What you are asked to do:
Copy all lines below exactly as written. Leave pictures out.

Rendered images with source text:
_ _ _ _ _ _ _

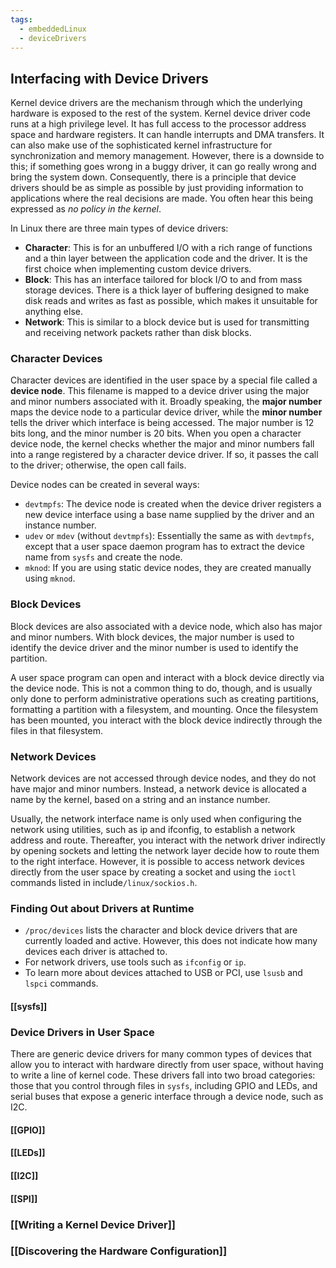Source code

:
 ```yaml
---
tags:
  - embeddedLinux
  - deviceDrivers
---
```

## Interfacing with Device Drivers
Kernel device drivers are the mechanism through which the underlying hardware is exposed to the rest of the system. Kernel device driver code runs at a high privilege level. It has full access to the processor address space and hardware registers. It can handle interrupts and DMA transfers. It can also make use of the sophisticated kernel infrastructure for synchronization and memory management. However, there is a downside to this; if something goes wrong in a buggy driver, it can go really wrong and bring the system down. Consequently, there is a principle that device drivers should be as simple as possible by just providing information to applications where the real decisions are made. You often hear this being expressed as *no policy in the kernel*.

In Linux there are three main types of device drivers:
- **Character**: This is for an unbuffered I/O with a rich range of functions and a thin layer between the application code and the driver. It is the first choice when implementing custom device drivers.
- **Block**: This has an interface tailored for block I/O to and from mass storage devices. There is a thick layer of buffering designed to make disk reads and writes as fast as possible, which makes it unsuitable for anything else.
- **Network**: This is similar to a block device but is used for transmitting and receiving network packets rather than disk blocks.
### Character Devices
Character devices are identified in the user space by a special file called a **device node**. This filename is mapped to a device driver using the major and minor numbers associated with it. Broadly speaking, the **major number** maps the device node to a particular device driver, while the **minor number** tells the driver which interface is being accessed. The major number is 12 bits long, and the minor number is 20 bits. When you open a character device node, the kernel checks whether the major and minor numbers fall into a range registered by a character device driver. If so, it passes the call to the driver; otherwise, the open call fails.

Device nodes can be created in several ways: 
- `devtmpfs`: The device node is created when the device driver registers a new device interface using a base name supplied by the driver and an instance number. 
- `udev` or `mdev` (without `devtmpfs`): Essentially the same as with `devtmpfs`, except that a user space daemon program has to extract the device name from `sysfs` and create the node. 
- `mknod`: If you are using static device nodes, they are created manually using `mknod`.
### Block Devices
Block devices are also associated with a device node, which also has major and minor numbers. With block devices, the major number is used to identify the device driver and the minor number is used to identify the partition.

A user space program can open and interact with a block device directly via the device node. This is not a common thing to do, though, and is usually only done to perform administrative operations such as creating partitions, formatting a partition with a filesystem, and mounting. Once the filesystem has been mounted, you interact with the block device indirectly through the files in that filesystem.
### Network Devices
Network devices are not accessed through device nodes, and they do not have major and minor numbers. Instead, a network device is allocated a name by the kernel, based on a string and an instance number.

Usually, the network interface name is only used when configuring the network using utilities, such as ip and ifconfig, to establish a network address and route. Thereafter, you interact with the network driver indirectly by opening sockets and letting the network layer decide how to route them to the right interface. However, it is possible to access network devices directly from the user space by creating a socket and using the `ioctl` commands listed in include`/linux/sockios.h`.
### Finding Out about Drivers at Runtime
- `/proc/devices` lists the character and block device drivers that are currently loaded and active. However, this does not indicate how many devices each driver is attached to.
- For network drivers, use tools such as `ifconfig` or `ip`.
- To learn more about devices attached to USB or PCI, use `lsusb` and `lspci` commands.
#### [[sysfs]]
### Device Drivers in User Space
There are generic device drivers for many common types of devices that allow you to interact with hardware directly from user space, without having to write a line of kernel code. These drivers fall into two broad categories: those that you control through files in `sysfs`, including GPIO and LEDs, and serial buses that expose a generic interface through a device node, such as I2C.
#### [[GPIO]]
#### [[LEDs]]
#### [[I2C]]
#### [[SPI]]
### [[Writing a Kernel Device Driver]]
### [[Discovering the Hardware Configuration]]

_ _ _ _ _ _ _

Result for this task:
Source code

:
 ```yaml
---
tags:
  - embeddedLinux
  - deviceDrivers
---
```

## Interfacing with Device Drivers
Kernel device drivers are the mechanism through which the underlying hardware is exposed to the rest of the system. Kernel device driver code runs at a high privilege level. It has full access to the processor address space and hardware registers. It can handle interrupts and DMA transfers. It can also make use of the sophisticated kernel infrastructure for synchronization and memory management. However, there is a downside to this; if something goes wrong in a buggy driver, it can go really wrong and bring the system down. Consequently, there is a principle that device drivers should be as simple as possible by just providing information to applications where the real decisions are made. You often hear this being expressed as *no policy in the kernel*.

In Linux there are three main types of device drivers:
- **Character**: This is for an unbuffered I/O with a rich range of functions and a thin layer between the application code and the driver. It is the first choice when implementing custom device drivers.
- **Block**: This has an interface tailored for block I/O to and from mass storage devices. There is a thick layer of buffering designed to make disk reads and writes as fast as possible, which makes it unsuitable for anything else.
- **Network**: This is similar to a block device but is used for transmitting and receiving network packets rather than disk blocks.
### Character Devices
Character devices are identified in the user space by a special file called a **device node**. This filename is mapped to a device driver using the major and minor numbers associated with it. Broadly speaking, the **major number** maps the device node to a particular device driver, while the **minor number** tells the driver which interface is being accessed. The major number is 12 bits long, and the minor number is 20 bits. When you open a character device node, the kernel checks whether the major and minor numbers fall into a range registered by a character device driver. If so, it passes the call to the driver; otherwise, the open call fails.

Device nodes can be created in several ways: 
- `devtmpfs`: The device node is created when the device driver registers a new device interface using a base name supplied by the driver and an instance number. 
- `udev` or `mdev` (without `devtmpfs`): Essentially the same as with `devtmpfs`, except that a user space daemon program has to extract the device name from `sysfs` and create the node. 
- `mknod`: If you are using static device nodes, they are created manually using `mknod`.
### Block Devices
Block devices are also associated with a device node, which also has major and minor numbers. With block devices, the major number is used to identify the device driver and the minor number is used to identify the partition.

A user space program can open and interact with a block device directly via the device node. This is not a common thing to do, though, and is usually only done to perform administrative operations such as creating partitions, formatting a partition with a filesystem, and mounting. Once the filesystem has been mounted, you interact with the block device indirectly through the files in that filesystem.
### Network Devices
Network devices are not accessed through device nodes, and they do not have major and minor numbers. Instead, a network device is allocated a name by the kernel, based on a string and an instance number.

Usually, the network interface name is only used when configuring the network using utilities, such as ip and ifconfig, to establish a network address and route. Thereafter, you interact with the network driver indirectly by opening sockets and letting the network layer decide how to route them to the right interface. However, it is possible to access network devices directly from the user space by creating a socket and using the `ioctl` commands listed in include`/linux/sockios.h`.
### Finding Out about Drivers at Runtime
- `/proc/devices` lists the character and block device drivers that are currently loaded and active. However, this does not indicate how many devices each driver is attached to.
- For network drivers, use tools such as `ifconfig` or `ip`.
- To learn more about devices attached to USB or PCI, use `lsusb` and `lspci` commands.
#### [[sysfs]]
### Device Drivers in User Space
There are generic device drivers for many common types of devices that allow you to interact with hardware directly from user space, without having to write a line of kernel code. These drivers fall into two broad categories: those that you control through files in `sysfs`, including GPIO and LEDs, and serial buses that expose a generic interface through a device node, such as I2C.
#### [[GPIO]]
#### [[LEDs]]
#### [[I2C]]
#### [[SPI]]
### [[Writing a Kernel Device Driver]]
### [[Discovering the Hardware Configuration]]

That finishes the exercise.